• [What is expected] Wherever "center" occurs in the entries, copy the line that holds it.

══════════

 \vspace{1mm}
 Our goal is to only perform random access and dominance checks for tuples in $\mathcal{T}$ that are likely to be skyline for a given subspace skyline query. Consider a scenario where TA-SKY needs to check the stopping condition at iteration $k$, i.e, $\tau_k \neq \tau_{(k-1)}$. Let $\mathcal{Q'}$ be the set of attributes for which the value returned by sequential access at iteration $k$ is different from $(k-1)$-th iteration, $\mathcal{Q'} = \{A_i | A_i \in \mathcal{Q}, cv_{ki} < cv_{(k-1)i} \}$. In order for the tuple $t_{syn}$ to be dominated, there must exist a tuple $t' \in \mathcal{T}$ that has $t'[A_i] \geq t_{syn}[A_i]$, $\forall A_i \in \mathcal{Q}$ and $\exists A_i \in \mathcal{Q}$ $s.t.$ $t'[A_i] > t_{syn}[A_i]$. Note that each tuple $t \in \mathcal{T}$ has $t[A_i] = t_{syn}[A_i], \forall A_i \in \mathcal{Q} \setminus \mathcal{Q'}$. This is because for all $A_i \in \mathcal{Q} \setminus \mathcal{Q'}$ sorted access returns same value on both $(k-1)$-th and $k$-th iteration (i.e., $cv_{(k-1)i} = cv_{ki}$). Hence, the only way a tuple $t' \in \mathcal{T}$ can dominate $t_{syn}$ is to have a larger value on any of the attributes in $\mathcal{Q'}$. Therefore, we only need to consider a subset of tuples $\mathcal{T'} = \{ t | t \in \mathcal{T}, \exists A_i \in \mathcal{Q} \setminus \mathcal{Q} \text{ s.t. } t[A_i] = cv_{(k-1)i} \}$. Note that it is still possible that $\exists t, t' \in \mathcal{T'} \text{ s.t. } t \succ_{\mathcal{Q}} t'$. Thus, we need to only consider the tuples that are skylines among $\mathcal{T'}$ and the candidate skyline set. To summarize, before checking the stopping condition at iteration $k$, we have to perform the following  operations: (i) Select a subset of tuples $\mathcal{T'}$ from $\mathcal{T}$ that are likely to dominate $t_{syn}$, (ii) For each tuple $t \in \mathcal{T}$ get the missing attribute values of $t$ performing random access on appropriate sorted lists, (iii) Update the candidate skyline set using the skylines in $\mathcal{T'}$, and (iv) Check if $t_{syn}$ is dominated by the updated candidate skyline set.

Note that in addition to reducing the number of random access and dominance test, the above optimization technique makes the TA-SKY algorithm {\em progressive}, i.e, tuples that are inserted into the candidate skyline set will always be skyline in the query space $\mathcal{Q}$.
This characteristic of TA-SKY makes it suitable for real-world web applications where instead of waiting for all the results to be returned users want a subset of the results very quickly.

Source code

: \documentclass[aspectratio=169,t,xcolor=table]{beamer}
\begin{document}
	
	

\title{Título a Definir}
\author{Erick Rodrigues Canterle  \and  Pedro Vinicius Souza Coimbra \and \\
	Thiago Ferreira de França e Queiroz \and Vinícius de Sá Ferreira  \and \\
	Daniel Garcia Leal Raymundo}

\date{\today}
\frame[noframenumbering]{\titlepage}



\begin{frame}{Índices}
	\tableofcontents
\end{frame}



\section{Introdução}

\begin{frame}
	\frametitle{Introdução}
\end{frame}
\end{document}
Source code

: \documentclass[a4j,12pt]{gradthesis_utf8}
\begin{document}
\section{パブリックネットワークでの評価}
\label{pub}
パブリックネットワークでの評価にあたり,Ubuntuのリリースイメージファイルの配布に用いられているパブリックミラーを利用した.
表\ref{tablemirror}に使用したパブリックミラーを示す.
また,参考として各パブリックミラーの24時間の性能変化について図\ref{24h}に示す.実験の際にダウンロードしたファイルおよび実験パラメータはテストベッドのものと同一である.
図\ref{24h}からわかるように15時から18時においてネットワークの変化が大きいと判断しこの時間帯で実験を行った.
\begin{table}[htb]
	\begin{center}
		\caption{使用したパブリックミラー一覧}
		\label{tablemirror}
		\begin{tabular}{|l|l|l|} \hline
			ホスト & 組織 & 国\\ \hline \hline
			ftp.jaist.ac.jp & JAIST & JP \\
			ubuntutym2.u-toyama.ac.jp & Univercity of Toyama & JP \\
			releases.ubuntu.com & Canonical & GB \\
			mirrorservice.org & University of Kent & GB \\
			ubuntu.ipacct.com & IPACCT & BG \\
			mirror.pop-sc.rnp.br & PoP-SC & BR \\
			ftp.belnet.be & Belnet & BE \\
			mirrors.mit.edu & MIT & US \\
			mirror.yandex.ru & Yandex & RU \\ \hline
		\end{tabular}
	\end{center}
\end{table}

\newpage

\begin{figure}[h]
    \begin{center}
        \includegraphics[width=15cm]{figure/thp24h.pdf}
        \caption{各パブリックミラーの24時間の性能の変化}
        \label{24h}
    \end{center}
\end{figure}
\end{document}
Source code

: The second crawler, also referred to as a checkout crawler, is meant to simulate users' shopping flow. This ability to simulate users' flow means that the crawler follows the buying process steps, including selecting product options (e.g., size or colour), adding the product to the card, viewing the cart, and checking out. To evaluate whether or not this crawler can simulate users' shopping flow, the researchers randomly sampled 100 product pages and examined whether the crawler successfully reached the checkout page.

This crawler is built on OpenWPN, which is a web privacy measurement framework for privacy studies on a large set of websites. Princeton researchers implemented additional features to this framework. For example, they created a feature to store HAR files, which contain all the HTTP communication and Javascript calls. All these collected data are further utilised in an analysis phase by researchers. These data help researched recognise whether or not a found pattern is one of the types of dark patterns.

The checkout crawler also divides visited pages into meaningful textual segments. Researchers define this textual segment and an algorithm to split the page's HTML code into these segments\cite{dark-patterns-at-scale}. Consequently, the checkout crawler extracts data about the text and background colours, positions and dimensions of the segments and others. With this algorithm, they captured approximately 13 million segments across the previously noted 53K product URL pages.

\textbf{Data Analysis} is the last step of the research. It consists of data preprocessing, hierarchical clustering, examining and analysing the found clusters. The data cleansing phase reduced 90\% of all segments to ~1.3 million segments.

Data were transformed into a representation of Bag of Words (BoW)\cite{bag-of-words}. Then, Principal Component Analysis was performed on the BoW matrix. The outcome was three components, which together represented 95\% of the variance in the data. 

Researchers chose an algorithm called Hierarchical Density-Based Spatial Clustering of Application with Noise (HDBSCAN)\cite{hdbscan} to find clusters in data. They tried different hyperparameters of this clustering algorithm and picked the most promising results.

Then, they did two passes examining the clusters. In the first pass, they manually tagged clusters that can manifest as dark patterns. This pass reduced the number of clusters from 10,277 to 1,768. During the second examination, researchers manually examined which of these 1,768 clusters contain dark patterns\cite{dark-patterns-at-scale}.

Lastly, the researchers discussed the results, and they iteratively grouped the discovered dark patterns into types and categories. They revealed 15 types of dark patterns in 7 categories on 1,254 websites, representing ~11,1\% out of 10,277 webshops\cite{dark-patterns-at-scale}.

══════════

• [Solution for this exercise]
	\begin{center}
	\end{center}
    \begin{center}
    \end{center}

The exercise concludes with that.